● EXERCISE REQUIREMENTS
Only one stretch of the data below is wanted: the lines starting at the one with "# The backend" and ending at the one with "the backend |", both included, given again exactly.

● AVAILABLE DATA

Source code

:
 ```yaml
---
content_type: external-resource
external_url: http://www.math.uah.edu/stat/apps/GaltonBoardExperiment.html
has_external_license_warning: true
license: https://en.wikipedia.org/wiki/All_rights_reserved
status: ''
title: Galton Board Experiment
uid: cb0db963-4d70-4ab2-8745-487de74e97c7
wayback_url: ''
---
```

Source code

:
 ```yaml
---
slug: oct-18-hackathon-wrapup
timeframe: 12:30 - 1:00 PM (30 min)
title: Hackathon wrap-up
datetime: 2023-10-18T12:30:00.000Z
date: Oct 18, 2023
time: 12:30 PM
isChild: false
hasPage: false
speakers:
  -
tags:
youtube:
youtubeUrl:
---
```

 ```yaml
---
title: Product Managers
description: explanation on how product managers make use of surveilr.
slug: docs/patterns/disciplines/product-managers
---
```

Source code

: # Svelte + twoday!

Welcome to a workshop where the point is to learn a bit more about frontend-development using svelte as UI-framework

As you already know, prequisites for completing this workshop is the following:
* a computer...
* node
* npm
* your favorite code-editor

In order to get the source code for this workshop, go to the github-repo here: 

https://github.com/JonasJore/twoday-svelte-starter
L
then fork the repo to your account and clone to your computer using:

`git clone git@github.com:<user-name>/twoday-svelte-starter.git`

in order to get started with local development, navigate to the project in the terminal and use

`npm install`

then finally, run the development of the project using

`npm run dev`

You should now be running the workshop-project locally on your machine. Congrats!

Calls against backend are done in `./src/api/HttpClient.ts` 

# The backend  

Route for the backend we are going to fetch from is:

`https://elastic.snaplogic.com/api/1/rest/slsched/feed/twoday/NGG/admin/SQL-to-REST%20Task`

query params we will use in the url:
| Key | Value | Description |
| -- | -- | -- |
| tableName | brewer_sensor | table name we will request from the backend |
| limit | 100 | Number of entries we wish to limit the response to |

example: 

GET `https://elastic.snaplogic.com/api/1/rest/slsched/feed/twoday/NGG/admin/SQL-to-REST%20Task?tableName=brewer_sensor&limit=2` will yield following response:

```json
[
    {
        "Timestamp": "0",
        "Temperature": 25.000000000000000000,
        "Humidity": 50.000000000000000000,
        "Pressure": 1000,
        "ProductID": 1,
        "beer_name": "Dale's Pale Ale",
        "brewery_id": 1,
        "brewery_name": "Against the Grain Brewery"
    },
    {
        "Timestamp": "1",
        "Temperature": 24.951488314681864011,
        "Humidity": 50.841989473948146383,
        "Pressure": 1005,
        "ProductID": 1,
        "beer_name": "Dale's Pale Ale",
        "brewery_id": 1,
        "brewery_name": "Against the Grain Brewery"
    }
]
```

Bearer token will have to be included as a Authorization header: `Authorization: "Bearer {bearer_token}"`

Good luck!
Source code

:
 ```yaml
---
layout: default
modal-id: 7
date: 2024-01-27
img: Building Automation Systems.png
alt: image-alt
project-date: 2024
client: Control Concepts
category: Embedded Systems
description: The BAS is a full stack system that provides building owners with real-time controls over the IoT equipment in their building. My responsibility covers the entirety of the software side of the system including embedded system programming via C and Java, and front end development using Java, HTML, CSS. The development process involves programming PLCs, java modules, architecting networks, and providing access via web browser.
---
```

● EXERCISE ANSWER
# The backend  

Route for the backend we are going to fetch from is:

`https://elastic.snaplogic.com/api/1/rest/slsched/feed/twoday/NGG/admin/SQL-to-REST%20Task`

query params we will use in the url:
| Key | Value | Description |
| -- | -- | -- |
| tableName | brewer_sensor | table name we will request from the backend |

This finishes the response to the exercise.